#### Given data
________________________

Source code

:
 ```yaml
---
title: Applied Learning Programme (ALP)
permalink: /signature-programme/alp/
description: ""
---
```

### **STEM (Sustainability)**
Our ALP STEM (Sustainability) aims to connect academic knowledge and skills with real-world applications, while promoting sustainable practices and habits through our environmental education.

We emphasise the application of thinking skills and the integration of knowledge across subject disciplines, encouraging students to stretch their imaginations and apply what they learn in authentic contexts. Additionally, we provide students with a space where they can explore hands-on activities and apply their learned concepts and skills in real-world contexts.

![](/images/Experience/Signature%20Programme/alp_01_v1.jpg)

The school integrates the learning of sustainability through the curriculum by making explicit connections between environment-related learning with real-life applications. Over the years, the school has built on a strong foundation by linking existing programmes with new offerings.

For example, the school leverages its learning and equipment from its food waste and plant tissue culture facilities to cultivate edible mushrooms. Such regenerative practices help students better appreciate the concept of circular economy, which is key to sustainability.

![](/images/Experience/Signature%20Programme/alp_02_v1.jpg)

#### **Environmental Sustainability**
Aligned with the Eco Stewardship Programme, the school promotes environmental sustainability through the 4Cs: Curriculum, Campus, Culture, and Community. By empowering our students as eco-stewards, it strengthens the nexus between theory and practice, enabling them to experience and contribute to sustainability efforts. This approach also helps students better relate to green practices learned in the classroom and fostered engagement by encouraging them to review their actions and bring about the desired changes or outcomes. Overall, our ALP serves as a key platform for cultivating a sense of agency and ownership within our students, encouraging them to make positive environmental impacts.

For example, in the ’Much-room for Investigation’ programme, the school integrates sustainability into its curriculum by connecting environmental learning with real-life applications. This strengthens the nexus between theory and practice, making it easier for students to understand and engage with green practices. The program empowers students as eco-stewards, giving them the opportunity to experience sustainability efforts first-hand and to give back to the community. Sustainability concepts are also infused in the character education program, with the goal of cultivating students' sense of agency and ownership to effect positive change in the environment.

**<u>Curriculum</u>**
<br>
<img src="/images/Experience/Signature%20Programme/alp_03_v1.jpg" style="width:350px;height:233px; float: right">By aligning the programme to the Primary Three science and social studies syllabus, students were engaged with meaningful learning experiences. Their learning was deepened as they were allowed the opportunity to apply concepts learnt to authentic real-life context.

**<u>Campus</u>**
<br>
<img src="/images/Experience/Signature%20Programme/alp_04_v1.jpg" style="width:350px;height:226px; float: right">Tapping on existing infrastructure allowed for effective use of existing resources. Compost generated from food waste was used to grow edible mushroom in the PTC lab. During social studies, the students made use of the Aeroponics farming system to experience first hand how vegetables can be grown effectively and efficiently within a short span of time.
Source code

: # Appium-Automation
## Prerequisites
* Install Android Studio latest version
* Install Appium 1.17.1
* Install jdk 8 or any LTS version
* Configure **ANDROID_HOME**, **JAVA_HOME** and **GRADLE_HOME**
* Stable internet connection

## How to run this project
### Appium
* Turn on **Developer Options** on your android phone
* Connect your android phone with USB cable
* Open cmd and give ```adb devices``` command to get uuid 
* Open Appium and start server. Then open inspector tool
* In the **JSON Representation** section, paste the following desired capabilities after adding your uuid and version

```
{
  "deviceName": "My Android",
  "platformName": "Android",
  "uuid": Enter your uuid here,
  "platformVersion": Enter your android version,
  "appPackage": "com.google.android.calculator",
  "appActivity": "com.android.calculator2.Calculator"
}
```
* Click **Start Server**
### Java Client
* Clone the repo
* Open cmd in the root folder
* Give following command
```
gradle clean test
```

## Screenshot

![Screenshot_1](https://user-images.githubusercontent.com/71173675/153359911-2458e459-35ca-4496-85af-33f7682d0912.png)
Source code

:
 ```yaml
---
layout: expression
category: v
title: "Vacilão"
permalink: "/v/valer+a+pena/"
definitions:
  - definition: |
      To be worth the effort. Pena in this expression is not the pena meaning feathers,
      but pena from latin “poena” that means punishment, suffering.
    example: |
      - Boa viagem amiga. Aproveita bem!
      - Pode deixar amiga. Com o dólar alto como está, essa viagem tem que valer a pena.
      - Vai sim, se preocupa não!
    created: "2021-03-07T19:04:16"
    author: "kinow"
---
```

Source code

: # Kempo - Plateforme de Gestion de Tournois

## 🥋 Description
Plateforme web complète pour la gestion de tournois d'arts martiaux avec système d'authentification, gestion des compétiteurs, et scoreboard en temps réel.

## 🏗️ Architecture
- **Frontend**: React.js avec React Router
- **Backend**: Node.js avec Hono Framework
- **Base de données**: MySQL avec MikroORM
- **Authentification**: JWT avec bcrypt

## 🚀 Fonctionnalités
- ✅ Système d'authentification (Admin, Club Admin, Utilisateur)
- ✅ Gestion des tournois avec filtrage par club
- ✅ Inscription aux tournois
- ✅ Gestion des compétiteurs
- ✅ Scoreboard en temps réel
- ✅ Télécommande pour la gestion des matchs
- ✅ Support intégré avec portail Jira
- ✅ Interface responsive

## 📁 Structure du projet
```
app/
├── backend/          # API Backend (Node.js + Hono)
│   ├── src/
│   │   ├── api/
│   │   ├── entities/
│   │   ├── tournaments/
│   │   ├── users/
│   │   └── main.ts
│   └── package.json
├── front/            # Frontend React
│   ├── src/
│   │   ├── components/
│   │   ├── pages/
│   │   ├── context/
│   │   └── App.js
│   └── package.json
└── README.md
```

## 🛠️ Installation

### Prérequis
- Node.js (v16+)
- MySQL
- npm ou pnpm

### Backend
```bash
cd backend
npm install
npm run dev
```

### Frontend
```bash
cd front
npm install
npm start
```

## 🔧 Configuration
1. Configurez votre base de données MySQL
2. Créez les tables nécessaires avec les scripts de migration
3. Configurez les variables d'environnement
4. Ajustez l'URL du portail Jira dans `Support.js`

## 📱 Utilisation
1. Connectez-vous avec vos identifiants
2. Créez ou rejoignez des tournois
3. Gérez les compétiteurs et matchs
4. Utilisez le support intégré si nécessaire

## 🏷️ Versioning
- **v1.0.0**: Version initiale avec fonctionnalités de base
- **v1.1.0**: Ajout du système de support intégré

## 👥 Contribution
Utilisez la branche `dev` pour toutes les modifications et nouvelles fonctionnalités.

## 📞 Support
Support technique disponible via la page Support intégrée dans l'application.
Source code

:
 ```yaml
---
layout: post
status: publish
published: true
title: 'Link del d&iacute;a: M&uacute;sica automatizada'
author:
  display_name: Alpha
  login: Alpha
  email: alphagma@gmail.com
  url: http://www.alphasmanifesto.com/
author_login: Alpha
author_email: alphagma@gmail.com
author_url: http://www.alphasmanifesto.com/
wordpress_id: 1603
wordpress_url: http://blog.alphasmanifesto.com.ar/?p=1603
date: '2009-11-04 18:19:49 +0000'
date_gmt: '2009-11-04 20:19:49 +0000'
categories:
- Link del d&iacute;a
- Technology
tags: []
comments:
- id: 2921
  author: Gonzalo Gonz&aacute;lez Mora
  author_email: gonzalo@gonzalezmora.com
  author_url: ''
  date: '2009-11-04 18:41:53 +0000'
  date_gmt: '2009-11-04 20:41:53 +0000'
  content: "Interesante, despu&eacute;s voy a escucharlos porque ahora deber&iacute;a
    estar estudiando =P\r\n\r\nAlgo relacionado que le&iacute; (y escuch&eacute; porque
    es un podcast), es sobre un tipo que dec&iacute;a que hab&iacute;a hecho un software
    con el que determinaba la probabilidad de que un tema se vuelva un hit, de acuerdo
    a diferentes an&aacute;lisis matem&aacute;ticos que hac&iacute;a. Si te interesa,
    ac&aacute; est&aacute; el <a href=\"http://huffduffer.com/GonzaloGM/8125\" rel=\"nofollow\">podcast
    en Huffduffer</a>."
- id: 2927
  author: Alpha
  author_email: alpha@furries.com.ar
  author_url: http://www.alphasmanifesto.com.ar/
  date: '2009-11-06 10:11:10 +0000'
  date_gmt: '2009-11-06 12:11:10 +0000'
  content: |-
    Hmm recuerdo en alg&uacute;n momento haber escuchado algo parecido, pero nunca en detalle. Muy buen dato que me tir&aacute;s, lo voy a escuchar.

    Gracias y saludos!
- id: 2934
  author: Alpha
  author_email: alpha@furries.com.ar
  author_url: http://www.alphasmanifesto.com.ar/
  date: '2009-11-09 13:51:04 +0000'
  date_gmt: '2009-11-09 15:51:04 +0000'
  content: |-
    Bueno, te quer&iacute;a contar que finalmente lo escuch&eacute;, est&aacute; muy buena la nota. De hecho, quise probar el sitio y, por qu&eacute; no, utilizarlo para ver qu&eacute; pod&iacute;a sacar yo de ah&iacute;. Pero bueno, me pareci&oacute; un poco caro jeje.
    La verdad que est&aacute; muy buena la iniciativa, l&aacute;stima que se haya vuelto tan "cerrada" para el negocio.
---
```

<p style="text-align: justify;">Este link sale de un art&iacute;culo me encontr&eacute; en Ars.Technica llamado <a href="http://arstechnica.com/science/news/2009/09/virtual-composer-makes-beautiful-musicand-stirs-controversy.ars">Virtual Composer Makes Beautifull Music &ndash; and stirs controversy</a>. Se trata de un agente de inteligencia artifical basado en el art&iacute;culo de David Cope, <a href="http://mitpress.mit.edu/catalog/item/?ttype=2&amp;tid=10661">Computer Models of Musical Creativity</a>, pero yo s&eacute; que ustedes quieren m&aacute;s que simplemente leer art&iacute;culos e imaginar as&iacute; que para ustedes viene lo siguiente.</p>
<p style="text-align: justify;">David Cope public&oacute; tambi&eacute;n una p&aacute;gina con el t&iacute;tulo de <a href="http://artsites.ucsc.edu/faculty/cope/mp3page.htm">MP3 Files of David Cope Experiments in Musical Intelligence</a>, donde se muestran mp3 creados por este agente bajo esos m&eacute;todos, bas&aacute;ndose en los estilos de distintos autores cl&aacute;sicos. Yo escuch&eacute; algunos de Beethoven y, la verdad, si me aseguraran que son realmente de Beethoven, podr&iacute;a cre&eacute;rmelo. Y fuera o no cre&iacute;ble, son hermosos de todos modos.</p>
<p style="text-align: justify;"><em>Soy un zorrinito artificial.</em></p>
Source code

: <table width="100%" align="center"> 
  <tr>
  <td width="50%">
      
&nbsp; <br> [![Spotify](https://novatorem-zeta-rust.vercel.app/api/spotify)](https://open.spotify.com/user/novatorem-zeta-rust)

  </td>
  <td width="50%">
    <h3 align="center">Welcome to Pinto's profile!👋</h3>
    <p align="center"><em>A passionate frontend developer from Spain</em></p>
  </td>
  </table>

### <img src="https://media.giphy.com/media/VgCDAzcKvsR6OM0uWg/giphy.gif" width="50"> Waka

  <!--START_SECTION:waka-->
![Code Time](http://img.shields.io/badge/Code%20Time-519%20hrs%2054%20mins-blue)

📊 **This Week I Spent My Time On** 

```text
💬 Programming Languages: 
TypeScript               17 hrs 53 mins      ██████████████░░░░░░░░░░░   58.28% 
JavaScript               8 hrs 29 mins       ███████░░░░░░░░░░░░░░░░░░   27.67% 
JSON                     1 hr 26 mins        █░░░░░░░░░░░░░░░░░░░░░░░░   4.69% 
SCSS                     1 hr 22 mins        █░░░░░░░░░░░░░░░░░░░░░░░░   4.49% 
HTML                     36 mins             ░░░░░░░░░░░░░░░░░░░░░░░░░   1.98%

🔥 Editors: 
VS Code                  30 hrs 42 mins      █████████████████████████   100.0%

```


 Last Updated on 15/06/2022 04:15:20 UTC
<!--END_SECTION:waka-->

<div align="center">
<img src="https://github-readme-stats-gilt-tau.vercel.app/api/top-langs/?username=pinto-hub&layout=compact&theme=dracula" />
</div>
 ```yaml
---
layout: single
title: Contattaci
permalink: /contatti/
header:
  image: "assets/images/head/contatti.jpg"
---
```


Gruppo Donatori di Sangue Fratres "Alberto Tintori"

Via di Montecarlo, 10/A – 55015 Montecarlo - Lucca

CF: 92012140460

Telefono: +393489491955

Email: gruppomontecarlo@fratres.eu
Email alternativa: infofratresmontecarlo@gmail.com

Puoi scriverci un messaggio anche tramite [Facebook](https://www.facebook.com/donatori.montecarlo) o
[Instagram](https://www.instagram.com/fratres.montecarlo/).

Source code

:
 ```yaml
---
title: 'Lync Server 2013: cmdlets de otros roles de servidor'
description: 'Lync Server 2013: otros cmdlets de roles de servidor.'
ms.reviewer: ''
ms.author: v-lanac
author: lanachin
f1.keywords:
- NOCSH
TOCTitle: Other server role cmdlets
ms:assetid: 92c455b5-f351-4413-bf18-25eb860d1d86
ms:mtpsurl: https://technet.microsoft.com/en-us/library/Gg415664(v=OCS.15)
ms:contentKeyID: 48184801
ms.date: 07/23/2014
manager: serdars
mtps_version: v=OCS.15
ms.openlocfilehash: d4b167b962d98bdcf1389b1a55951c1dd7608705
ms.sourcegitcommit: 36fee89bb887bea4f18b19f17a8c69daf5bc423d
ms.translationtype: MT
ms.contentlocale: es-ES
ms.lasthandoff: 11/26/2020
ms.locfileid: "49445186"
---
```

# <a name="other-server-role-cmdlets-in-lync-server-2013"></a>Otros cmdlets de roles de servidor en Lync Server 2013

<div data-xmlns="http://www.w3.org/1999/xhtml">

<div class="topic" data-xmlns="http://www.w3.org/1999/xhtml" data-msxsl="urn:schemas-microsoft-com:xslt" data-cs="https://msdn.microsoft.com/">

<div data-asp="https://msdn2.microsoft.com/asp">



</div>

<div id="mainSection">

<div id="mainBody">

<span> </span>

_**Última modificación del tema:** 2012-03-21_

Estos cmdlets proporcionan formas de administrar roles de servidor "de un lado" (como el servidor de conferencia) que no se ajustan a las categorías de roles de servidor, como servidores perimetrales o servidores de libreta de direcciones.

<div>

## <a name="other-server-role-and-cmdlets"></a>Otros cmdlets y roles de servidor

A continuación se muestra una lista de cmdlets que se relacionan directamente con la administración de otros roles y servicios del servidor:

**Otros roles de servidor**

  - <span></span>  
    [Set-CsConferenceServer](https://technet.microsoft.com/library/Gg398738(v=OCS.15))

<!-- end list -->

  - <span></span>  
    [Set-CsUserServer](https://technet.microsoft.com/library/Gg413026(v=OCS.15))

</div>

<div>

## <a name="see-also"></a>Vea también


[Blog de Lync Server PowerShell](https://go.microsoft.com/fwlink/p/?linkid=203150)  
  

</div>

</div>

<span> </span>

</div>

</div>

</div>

________________________

#### Work task
From the entries above, write out only the lines starting at the line that holds "- ✅ Scoreboard en temps réel" and ending at the line that holds "## 🛠️ Installation", keeping both and matching them exactly.

#### Completed exercise
- ✅ Scoreboard en temps réel
- ✅ Télécommande pour la gestion des matchs
- ✅ Support intégré avec portail Jira
- ✅ Interface responsive

## 📁 Structure du projet
```
app/
├── backend/          # API Backend (Node.js + Hono)
│   ├── src/
│   │   ├── api/
│   │   ├── entities/
│   │   ├── tournaments/
│   │   ├── users/
│   │   └── main.ts
│   └── package.json
├── front/            # Frontend React
│   ├── src/
│   │   ├── components/
│   │   ├── pages/
│   │   ├── context/
│   │   └── App.js
│   └── package.json
└── README.md
```

## 🛠️ Installation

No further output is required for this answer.